THERE was a general disturbance. Flanagan and two or three more went on to the music-hall, while Philip walked slowly with Clutton and Lawson to the Closerie des Lilas.

"You must go to the Gaite Montparnasse," said Lawson to him. "It's one of the loveliest things in Paris. I'm going to paint it one of these days."

Philip, influenced by Hayward, looked upon music-halls with scornful eyes, but he had reached Paris at a time when their artistic possibilities were just discovered. The peculiarities of lighting, the masses of dingy red and tarnished gold, the heaviness of the shadows and the decorative lines, offered a new theme; and half the studios in the Quarter contained sketches made in one or other of the local theatres. Men of letters, following in the painters' wake, conspired suddenly to find artistic value in the turns; and red-nosed comedians were lauded to the skies for their sense of character; fat female singers, who had bawled obscurely for twenty years, were discovered to possess inimitable drollery; there were those who found an aesthetic delight in performing dogs; while others exhausted their vocabulary to extol the distinction of conjurers and trick-cyclists. The crowd too, under another influence, was become an object of sympathetic interest. With Hayward, Philip had disdained humanity in the mass; he adopted the attitude of one who wraps himself in solitariness and watches with disgust the antics of the vulgar; but Clutton and Lawson talked of the multitude with enthusiasm. They described the seething throng that filled the various fairs of Paris, the sea of faces, half seen in the glare of acetylene, half hidden in the darkness, and the blare of trumpets, the hooting of whistles, the hum of voices. What they said was new and strange to Philip. They told him about Cronshaw.

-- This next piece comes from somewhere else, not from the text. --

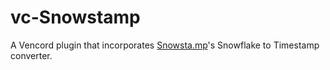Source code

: # vc-Snowstamp
A Vencord plugin that incorporates <a href="https://snowsta.mp">Snowsta.mp</a>'s Snowflake to Timestamp converter.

"Have you ever read any of his work?"

"No," said Philip.

"It came out in The Yellow Book."

They looked upon him, as painters often do writers, with contempt because he was a layman, with tolerance because he practised an art, and with awe because he used a medium in which themselves felt ill-at- ease.

"He's an extraordinary fellow. You'll find him a bit disappointing at first, he only comes out at his best when he's drunk."

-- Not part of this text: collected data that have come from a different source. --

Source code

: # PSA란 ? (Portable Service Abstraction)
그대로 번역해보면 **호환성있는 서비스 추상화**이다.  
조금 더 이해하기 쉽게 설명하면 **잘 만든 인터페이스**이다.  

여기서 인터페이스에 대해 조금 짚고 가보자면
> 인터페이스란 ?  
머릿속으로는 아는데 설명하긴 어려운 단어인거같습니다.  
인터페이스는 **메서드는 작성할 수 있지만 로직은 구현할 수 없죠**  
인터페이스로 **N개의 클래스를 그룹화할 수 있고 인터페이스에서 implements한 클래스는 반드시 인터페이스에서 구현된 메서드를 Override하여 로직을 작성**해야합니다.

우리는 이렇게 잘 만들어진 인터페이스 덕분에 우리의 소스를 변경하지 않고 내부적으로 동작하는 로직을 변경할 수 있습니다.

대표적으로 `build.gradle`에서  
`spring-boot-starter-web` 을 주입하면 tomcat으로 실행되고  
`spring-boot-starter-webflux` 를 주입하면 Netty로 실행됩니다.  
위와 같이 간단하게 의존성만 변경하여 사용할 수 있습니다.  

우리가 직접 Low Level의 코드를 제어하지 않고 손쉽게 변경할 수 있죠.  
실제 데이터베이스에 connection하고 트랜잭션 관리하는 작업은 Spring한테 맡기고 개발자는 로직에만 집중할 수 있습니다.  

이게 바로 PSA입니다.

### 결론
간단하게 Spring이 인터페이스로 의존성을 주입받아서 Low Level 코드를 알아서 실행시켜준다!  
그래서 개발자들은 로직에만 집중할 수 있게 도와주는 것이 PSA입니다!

"And the nuisance is," added Clutton, "that it takes him a devil of a time to get drunk."

When they arrived at the cafe Lawson told Philip that they would have to go in. There was hardly a bite in the autumn air, but Cronshaw had a morbid fear of draughts and even in the warmest weather sat inside.

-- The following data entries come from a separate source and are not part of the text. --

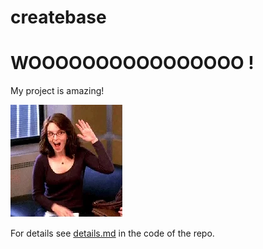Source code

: # createbase


# WOOOOOOOOOOOOOOOO !


My project is amazing!

![Tiny Fey](tina.webp) 

For details see [details.md](details.md) in the code of the repo.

"He knows everyone worth knowing," Lawson explained. "He knew Pater and Oscar Wilde, and he knows Mallarme and all those fellows."

The object of their search sat in the most sheltered corner of the cafe, with his coat on and the collar turned up. He wore his hat pressed well down on his forehead so that he should avoid cold air. He was a big man, stout but not obese, with a round face, a small moustache, and little, rather stupid eyes. His head did not seem quite big enough for his body. It looked like a pea uneasily poised on an egg. He was playing dominoes with a Frenchman, and greeted the new-comers with a quiet smile; he did not speak, but as if to make room for them pushed away the little pile of saucers on the table which indicated the number of drinks he had already consumed. He nodded to Philip when he was introduced to him, and went on with the game. Philip's knowledge of the language was small, but he knew enough to tell that Cronshaw, although he had lived in Paris for several years, spoke French execrably.

At last he leaned back with a smile of triumph.